* EXERCISE PROMPT *
Apart from any images, the entries are to be output exactly.

* DATASET EXCERPTS *
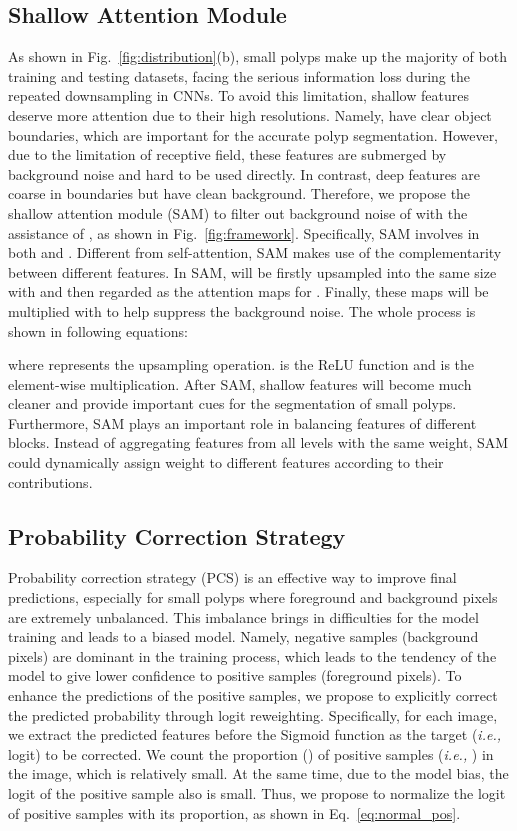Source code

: \documentclass[runningheads]{llncs}
\begin{document}
\subsection{Shallow Attention Module}
As shown in Fig.~\ref{fig:distribution}(b), small polyps make up the majority of both training and testing datasets, facing the serious information loss during the repeated downsampling in CNNs. To avoid this limitation, shallow features  deserve more attention due to their high resolutions. Namely,  have clear object boundaries, which are important for the accurate polyp segmentation. However, due to the limitation of receptive field, these features are submerged by background noise and hard to be used directly. In contrast, deep features  are coarse in boundaries but have clean background. Therefore, we propose the shallow attention module (SAM) to filter out background noise of  with the assistance of , as shown in Fig.~\ref{fig:framework}.
Specifically, SAM involves in both  and . Different from self-attention, SAM makes use of the complementarity between different features. In SAM,  will be firstly upsampled into the same size with  and then regarded as the attention maps for . Finally, these maps will be multiplied with  to help suppress the background noise. The whole process is shown in following equations:

where  represents the upsampling operation.  is the ReLU function and  is the element-wise multiplication. After SAM, shallow features  will become much cleaner and provide important cues for the segmentation of small polyps. Furthermore, SAM plays an important role in balancing features of different blocks. Instead of aggregating features from all levels with the same weight, SAM could dynamically assign weight to different features according to their contributions.

\subsection{Probability Correction Strategy}
Probability correction strategy (PCS) is an effective way to improve final predictions, especially for small polyps where foreground and background pixels are extremely unbalanced. This imbalance brings in difficulties for the model training and leads to a biased model. Namely, negative samples (background pixels) are dominant in the training process, which leads to the tendency of the model to give lower confidence to positive samples (foreground pixels). To enhance the predictions of the positive samples, we propose to explicitly correct the predicted probability through logit reweighting. Specifically, for each image, we extract the predicted features before the Sigmoid function as the target ({\it i.e.,} logit) to be corrected. We count the proportion () of positive samples ({\it i.e.,} ) in the image, which is relatively small. At the same time, due to the model bias, the logit of the positive sample also is small. Thus, we propose to normalize the logit of positive samples with its proportion, as shown in Eq.~\ref{eq:normal_pos}. 
\end{document}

* OUTPUT OF THE TASK *
Source code

: \documentclass[runningheads]{llncs}
\begin{document}
\subsection{Shallow Attention Module}
As shown in Fig.~\ref{fig:distribution}(b), small polyps make up the majority of both training and testing datasets, facing the serious information loss during the repeated downsampling in CNNs. To avoid this limitation, shallow features  deserve more attention due to their high resolutions. Namely,  have clear object boundaries, which are important for the accurate polyp segmentation. However, due to the limitation of receptive field, these features are submerged by background noise and hard to be used directly. In contrast, deep features  are coarse in boundaries but have clean background. Therefore, we propose the shallow attention module (SAM) to filter out background noise of  with the assistance of , as shown in Fig.~\ref{fig:framework}.
Specifically, SAM involves in both  and . Different from self-attention, SAM makes use of the complementarity between different features. In SAM,  will be firstly upsampled into the same size with  and then regarded as the attention maps for . Finally, these maps will be multiplied with  to help suppress the background noise. The whole process is shown in following equations:

where  represents the upsampling operation.  is the ReLU function and  is the element-wise multiplication. After SAM, shallow features  will become much cleaner and provide important cues for the segmentation of small polyps. Furthermore, SAM plays an important role in balancing features of different blocks. Instead of aggregating features from all levels with the same weight, SAM could dynamically assign weight to different features according to their contributions.

\subsection{Probability Correction Strategy}
Probability correction strategy (PCS) is an effective way to improve final predictions, especially for small polyps where foreground and background pixels are extremely unbalanced. This imbalance brings in difficulties for the model training and leads to a biased model. Namely, negative samples (background pixels) are dominant in the training process, which leads to the tendency of the model to give lower confidence to positive samples (foreground pixels). To enhance the predictions of the positive samples, we propose to explicitly correct the predicted probability through logit reweighting. Specifically, for each image, we extract the predicted features before the Sigmoid function as the target ({\it i.e.,} logit) to be corrected. We count the proportion () of positive samples ({\it i.e.,} ) in the image, which is relatively small. At the same time, due to the model bias, the logit of the positive sample also is small. Thus, we propose to normalize the logit of positive samples with its proportion, as shown in Eq.~\ref{eq:normal_pos}. 
\end{document}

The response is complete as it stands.